**EXERCISE INSTRUCTIONS:** What lines below include the string "Making"? Pick them out and copy them.

**Collected data:**
□ □ □ □ □ □ □
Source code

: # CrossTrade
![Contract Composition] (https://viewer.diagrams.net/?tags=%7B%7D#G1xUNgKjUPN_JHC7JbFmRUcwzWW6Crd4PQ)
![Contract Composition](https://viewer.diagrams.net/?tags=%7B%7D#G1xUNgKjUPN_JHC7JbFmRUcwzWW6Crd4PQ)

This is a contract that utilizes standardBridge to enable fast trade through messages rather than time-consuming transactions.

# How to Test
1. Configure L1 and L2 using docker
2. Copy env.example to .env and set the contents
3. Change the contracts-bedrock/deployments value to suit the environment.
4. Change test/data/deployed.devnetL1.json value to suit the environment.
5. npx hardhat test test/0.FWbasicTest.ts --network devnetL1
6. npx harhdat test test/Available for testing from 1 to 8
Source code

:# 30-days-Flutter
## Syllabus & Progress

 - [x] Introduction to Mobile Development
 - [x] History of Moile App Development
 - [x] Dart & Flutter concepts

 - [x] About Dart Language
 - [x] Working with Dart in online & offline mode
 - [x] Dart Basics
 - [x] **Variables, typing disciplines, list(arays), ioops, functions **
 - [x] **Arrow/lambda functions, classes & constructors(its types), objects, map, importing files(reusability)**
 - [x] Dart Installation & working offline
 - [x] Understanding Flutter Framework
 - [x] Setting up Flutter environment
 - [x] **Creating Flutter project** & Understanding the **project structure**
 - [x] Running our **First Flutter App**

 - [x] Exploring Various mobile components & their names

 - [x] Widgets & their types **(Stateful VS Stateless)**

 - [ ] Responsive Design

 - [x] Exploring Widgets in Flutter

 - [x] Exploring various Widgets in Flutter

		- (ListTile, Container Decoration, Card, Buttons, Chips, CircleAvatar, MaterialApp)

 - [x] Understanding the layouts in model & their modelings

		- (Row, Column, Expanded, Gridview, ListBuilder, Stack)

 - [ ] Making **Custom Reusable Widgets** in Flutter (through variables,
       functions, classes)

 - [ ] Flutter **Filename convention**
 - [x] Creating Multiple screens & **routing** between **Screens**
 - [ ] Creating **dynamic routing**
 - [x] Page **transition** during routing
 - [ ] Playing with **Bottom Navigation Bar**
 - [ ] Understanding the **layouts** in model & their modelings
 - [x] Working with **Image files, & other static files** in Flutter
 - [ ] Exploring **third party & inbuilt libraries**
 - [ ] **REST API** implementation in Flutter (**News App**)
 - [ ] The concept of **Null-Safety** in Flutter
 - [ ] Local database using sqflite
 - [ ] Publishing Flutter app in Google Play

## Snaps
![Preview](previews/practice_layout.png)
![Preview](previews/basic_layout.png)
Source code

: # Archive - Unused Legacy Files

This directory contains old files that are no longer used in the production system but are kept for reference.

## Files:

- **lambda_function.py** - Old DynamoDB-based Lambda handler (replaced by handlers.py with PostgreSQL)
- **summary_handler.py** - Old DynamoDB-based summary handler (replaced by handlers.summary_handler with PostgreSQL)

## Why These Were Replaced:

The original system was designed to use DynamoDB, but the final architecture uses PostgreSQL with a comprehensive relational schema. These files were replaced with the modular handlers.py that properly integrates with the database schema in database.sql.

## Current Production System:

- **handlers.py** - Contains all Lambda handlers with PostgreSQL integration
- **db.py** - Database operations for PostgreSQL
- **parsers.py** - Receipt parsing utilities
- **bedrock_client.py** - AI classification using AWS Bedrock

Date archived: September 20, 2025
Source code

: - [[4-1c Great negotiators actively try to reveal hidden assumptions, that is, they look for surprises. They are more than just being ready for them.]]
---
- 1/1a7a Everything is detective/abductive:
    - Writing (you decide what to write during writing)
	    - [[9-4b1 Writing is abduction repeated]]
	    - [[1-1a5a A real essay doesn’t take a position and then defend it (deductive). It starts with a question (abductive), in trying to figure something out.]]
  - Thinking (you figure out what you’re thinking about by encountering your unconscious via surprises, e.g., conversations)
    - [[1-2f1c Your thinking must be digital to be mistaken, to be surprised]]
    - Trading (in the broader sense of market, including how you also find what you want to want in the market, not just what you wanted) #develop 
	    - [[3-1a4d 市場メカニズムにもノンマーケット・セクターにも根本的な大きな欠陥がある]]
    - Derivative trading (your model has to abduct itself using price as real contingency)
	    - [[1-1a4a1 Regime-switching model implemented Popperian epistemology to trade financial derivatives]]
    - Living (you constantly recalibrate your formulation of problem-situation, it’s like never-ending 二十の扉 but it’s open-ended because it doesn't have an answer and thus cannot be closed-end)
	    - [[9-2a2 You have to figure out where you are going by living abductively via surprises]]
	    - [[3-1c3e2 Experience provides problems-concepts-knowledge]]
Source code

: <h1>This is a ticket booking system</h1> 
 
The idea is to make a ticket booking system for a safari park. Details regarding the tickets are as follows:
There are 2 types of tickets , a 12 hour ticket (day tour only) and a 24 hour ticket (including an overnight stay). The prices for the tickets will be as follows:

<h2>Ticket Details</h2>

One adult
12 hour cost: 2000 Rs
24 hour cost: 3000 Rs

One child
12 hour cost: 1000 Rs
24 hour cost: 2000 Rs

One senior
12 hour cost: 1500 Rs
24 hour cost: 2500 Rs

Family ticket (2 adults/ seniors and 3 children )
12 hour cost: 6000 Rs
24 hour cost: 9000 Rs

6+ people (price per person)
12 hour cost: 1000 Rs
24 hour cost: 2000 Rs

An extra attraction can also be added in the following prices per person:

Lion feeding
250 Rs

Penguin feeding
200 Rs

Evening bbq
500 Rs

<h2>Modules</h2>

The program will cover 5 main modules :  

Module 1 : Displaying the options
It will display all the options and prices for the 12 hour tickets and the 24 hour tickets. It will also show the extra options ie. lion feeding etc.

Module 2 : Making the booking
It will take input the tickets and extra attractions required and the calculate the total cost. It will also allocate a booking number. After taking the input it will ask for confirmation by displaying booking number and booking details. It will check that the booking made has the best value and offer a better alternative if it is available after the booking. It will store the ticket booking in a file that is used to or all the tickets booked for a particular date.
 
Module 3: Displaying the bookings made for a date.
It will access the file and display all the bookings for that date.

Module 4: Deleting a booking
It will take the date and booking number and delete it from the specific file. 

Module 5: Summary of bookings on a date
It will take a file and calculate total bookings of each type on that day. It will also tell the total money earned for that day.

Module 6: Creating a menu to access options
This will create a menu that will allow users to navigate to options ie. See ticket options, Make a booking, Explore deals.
□ □ □ □ □ □ □
**RESULT FOR THIS TASK:**
 - [ ] Making **Custom Reusable Widgets** in Flutter (through variables,
Module 2 : Making the booking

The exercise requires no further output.